This is the mail archive of the
libc-alpha@sourceware.org
mailing list for the glibc project.
RE: [PATCH] Inline C99 math functions
- From: "Wilco Dijkstra" <wdijkstr at arm dot com>
- To: 'Ondřej Bílka' <neleai at seznam dot cz>
- Cc: "'Joseph Myers'" <joseph at codesourcery dot com>, "GNU C Library" <libc-alpha at sourceware dot org>
- Date: Tue, 16 Jun 2015 18:53:39 +0100
- Subject: RE: [PATCH] Inline C99 math functions
- Authentication-results: sourceware.org; auth=none
- References: <001201d0a75b$921d9860$b658c920$ at com> <alpine dot DEB dot 2 dot 10 dot 1506151431490 dot 26683 at digraph dot polyomino dot org dot uk> <001701d0a789$f2ab86f0$d80294d0$ at com> <alpine dot DEB dot 2 dot 10 dot 1506151654100 dot 26683 at digraph dot polyomino dot org dot uk> <001801d0a84c$8c5cd7a0$a51686e0$ at com> <20150616164020 dot GA8970 at domone>
> Ondřej Bílka wrote:
> On Tue, Jun 16, 2015 at 04:53:11PM +0100, Wilco Dijkstra wrote:
> > I added a new math-inlines benchmark based on the string benchmark infrastructure.
> > I used 2x1024 inputs, one 99% finite FP numbers (20% zeroes) and 1% inf/NaN,
> > and the 2nd with 50% inf, and 50% Nan. Here are the relative timings for Cortex-A57:
> >
> Where is benchmark, there are several things that could go wrong with it.
I'll send it when I can (it has to go through review etc).
> > __fpclassify_t: 8.76 7.04
> > fpclassify_t: 4.91 5.17
>
> > __isnormal_inl_t: 8.77 7.16
> > isnormal_t: 3.16 3.17
>
> Where did you get inline? I couldn't find it anywhere. Also such big
> number for inline implementation is suspect
It does (__fpclassify (x) == FP_NORMAL) like math.h which is obviously a bad
idea and the reason for the low performance. Although the GCC isnormal builtin
is not particularly fast, it still beats it by more than a factor of 2.
> > __finite_inl_t: 1.91 1.91
> > __finite_t: 15.29 15.28
> > isfinite_t: 1.28 1.28
> > __isinf_inl_t: 1.92 2.99
> > __isinf_t: 8.9 6.17
> > isinf_t: 1.28 1.28
> > __isnan_inl_t: 1.91 1.92
> > __isnan_t: 15.28 15.28
> > isnan_t: 1 1.01
> >
> > The plain isnan_t functions use the GCC built-ins, the _inl variant uses the
> > existing math_private.h inlines (with __isinf fixed to return the sign too),
> > and the __isnan variants are the non-inline GLIBC functions.
> >
> > So this clearly shows the GCC built-ins win by a huge margin, including the
> > inline versions.
> That looks bit suspect, submit a benchmark to see if its correct or not.
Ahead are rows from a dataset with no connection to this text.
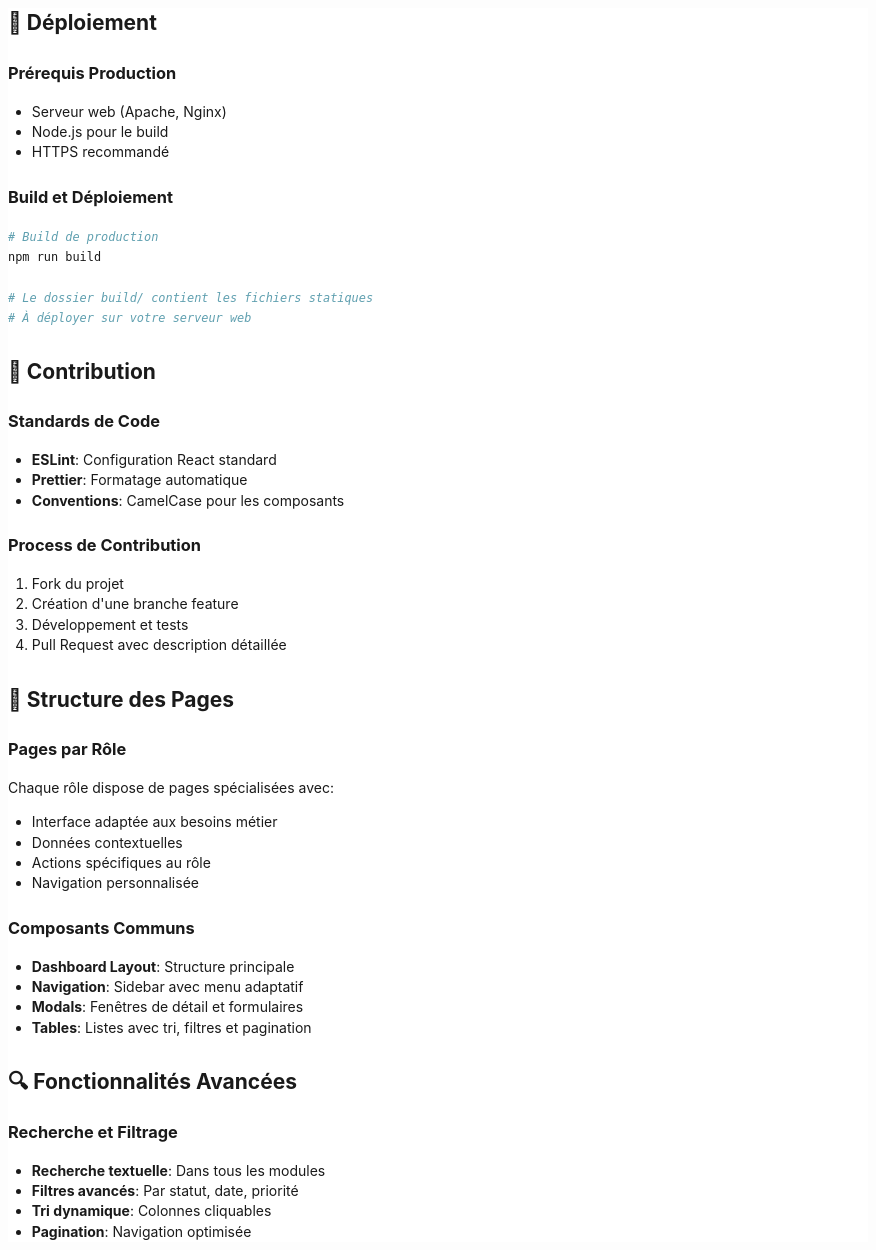 ## 🚀 Déploiement

### Prérequis Production
- Serveur web (Apache, Nginx)
- Node.js pour le build
- HTTPS recommandé

### Build et Déploiement
```bash
# Build de production
npm run build

# Le dossier build/ contient les fichiers statiques
# À déployer sur votre serveur web
```

## 🤝 Contribution

### Standards de Code
- **ESLint**: Configuration React standard
- **Prettier**: Formatage automatique
- **Conventions**: CamelCase pour les composants

### Process de Contribution
1. Fork du projet
2. Création d'une branche feature
3. Développement et tests
4. Pull Request avec description détaillée

## 📄 Structure des Pages

### Pages par Rôle
Chaque rôle dispose de pages spécialisées avec:
- Interface adaptée aux besoins métier
- Données contextuelles
- Actions spécifiques au rôle
- Navigation personnalisée

### Composants Communs
- **Dashboard Layout**: Structure principale
- **Navigation**: Sidebar avec menu adaptatif
- **Modals**: Fenêtres de détail et formulaires
- **Tables**: Listes avec tri, filtres et pagination

## 🔍 Fonctionnalités Avancées

### Recherche et Filtrage
- **Recherche textuelle**: Dans tous les modules
- **Filtres avancés**: Par statut, date, priorité
- **Tri dynamique**: Colonnes cliquables
- **Pagination**: Navigation optimisée
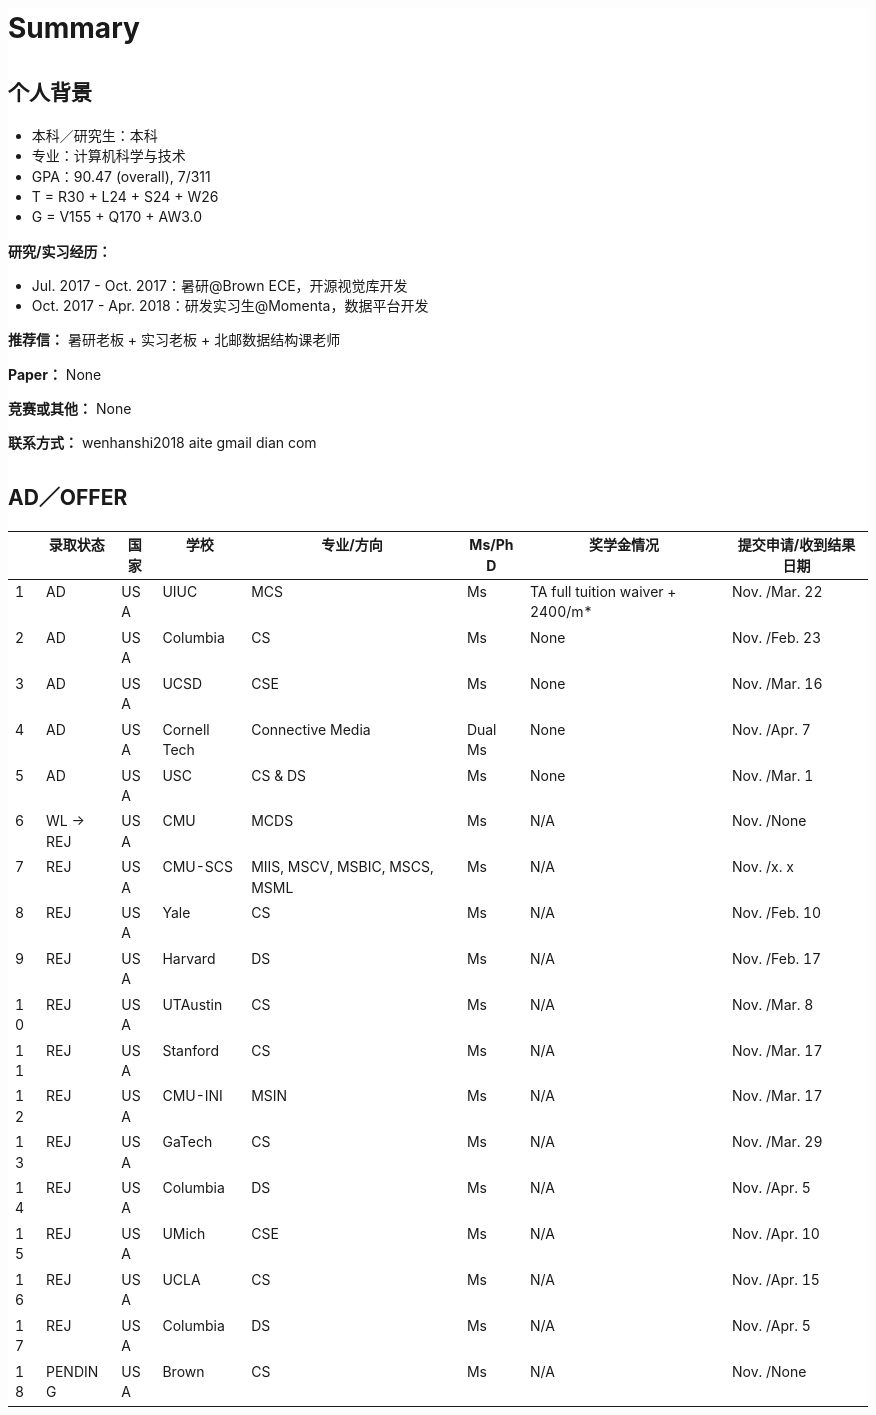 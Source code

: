 # Summary

## 个人背景
- 本科／研究生：本科     
- 专业：计算机科学与技术   
- GPA：90.47 (overall), 7/311    
- T = R30 + L24 + S24 + W26
- G = V155 + Q170 + AW3.0

**研究/实习经历：**  
- Jul. 2017 - Oct. 2017：暑研@Brown ECE，开源视觉库开发
- Oct. 2017 - Apr. 2018：研发实习生@Momenta，数据平台开发

**推荐信：**
暑研老板 + 实习老板 + 北邮数据结构课老师

**Paper：**
None  

**竞赛或其他：**
None  

**联系方式：**
wenhanshi2018 aite gmail dian com  

## AD／OFFER    
||录取状态|国家|学校|专业/方向|Ms/PhD|奖学金情况|提交申请/收到结果日期|
|---|---|---|---|---|---|---|---|
|1|AD|USA|UIUC|MCS|Ms|TA full tuition waiver + 2400/m*|Nov. /Mar. 22|
|2|AD|USA|Columbia|CS|Ms|None|Nov. /Feb. 23|
|3|AD|USA|UCSD|CSE|Ms|None|Nov. /Mar. 16|
|4|AD|USA|Cornell Tech|Connective Media|Dual Ms|None|Nov. /Apr. 7|
|5|AD|USA|USC|CS & DS|Ms|None|Nov. /Mar. 1|
|6|WL -> REJ|USA|CMU|MCDS|Ms|N/A|Nov. /None|
|7|REJ|USA|CMU-SCS|MIIS, MSCV, MSBIC, MSCS, MSML|Ms|N/A|Nov. /x. x|
|8|REJ|USA|Yale|CS|Ms|N/A|Nov. /Feb. 10|
|9|REJ|USA|Harvard|DS|Ms|N/A|Nov. /Feb. 17|
|10|REJ|USA|UTAustin|CS|Ms|N/A|Nov. /Mar. 8|
|11|REJ|USA|Stanford|CS|Ms|N/A|Nov. /Mar. 17|
|12|REJ|USA|CMU-INI|MSIN|Ms|N/A|Nov. /Mar. 17|
|13|REJ|USA|GaTech|CS|Ms|N/A|Nov. /Mar. 29|
|14|REJ|USA|Columbia|DS|Ms|N/A|Nov. /Apr. 5|
|15|REJ|USA|UMich|CSE|Ms|N/A|Nov. /Apr. 10|
|16|REJ|USA|UCLA|CS|Ms|N/A|Nov. /Apr. 15|
|17|REJ|USA|Columbia|DS|Ms|N/A|Nov. /Apr. 5|
|18|PENDING|USA|Brown|CS|Ms|N/A|Nov. /None|
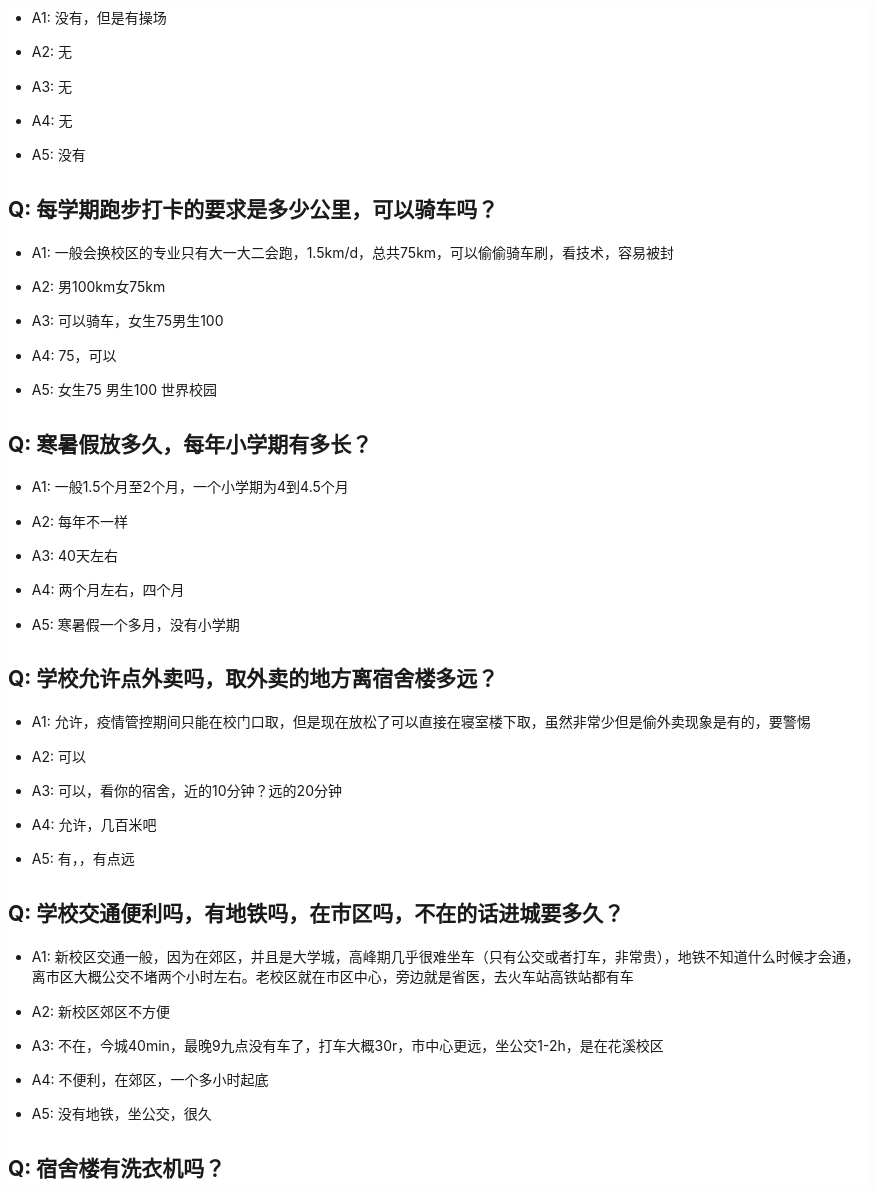 - A1: 没有，但是有操场

- A2: 无

- A3: 无

- A4: 无

- A5: 没有

## Q: 每学期跑步打卡的要求是多少公里，可以骑车吗？

- A1: 一般会换校区的专业只有大一大二会跑，1.5km/d，总共75km，可以偷偷骑车刷，看技术，容易被封

- A2: 男100km女75km

- A3: 可以骑车，女生75男生100

- A4: 75，可以

- A5: 女生75  男生100  世界校园

## Q: 寒暑假放多久，每年小学期有多长？

- A1: 一般1.5个月至2个月，一个小学期为4到4.5个月

- A2: 每年不一样

- A3: 40天左右

- A4: 两个月左右，四个月

- A5: 寒暑假一个多月，没有小学期

## Q: 学校允许点外卖吗，取外卖的地方离宿舍楼多远？

- A1: 允许，疫情管控期间只能在校门口取，但是现在放松了可以直接在寝室楼下取，虽然非常少但是偷外卖现象是有的，要警惕

- A2: 可以

- A3: 可以，看你的宿舍，近的10分钟？远的20分钟

- A4: 允许，几百米吧

- A5: 有，，有点远

## Q: 学校交通便利吗，有地铁吗，在市区吗，不在的话进城要多久？

- A1: 新校区交通一般，因为在郊区，并且是大学城，高峰期几乎很难坐车（只有公交或者打车，非常贵），地铁不知道什么时候才会通，离市区大概公交不堵两个小时左右。老校区就在市区中心，旁边就是省医，去火车站高铁站都有车

- A2: 新校区郊区不方便

- A3: 不在，今城40min，最晚9九点没有车了，打车大概30r，市中心更远，坐公交1-2h，是在花溪校区

- A4: 不便利，在郊区，一个多小时起底

- A5: 没有地铁，坐公交，很久

## Q: 宿舍楼有洗衣机吗？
It's certainly correct, but obviously different microarchitectures will show
different results. Note the GLIBC private inlines are not particularly good.
> > It also shows that multiple isinf/isnan calls would be faster
> > than a single inlined fpclassify...
> >
> No, thats completely wrong. When you look on assembly when using __builtin_isnan
> then its identical to one of (on x64 but I doubt that arm gcc is worse)
>
> __builtin_fpclassify (FP_NAN, FP_INFINITE, FP_NORMAL, FP_SUBNORMAL, FP_ZERO, x),0) == FP_NAN
>
> So removing fpclassify wouldn't in better case didn't change performance
> at all, in worse one it would harm it due to duplicated checks.
Fpclassify basically does several checks if you save the result in a variable and
executes some branches. So you are far better off using dedicated checks if you
just need 2 or 3 of the 5 possible results. And depending on how the code is
structured you may only ever execute 1 check. That is far cheaper than first
computing the full result for fpclassify and then testing that.
> > A run of the math tests doesn't show up any obvious differences beyond the
> > usual variations from run to run. I suspect the difference due to inlining
> > is in the noise for expensive math functions.
> >
> Look at complex math, these use it. For real math you need to pick
> specific inputs to trigger unlikely path that uses isinf...
Yes this needs a dedicated test. Still if we save a cycle in a 100 cycle function,
it is hard to show it given modern OoO CPUs can have 5% variation from run to run...
Wilco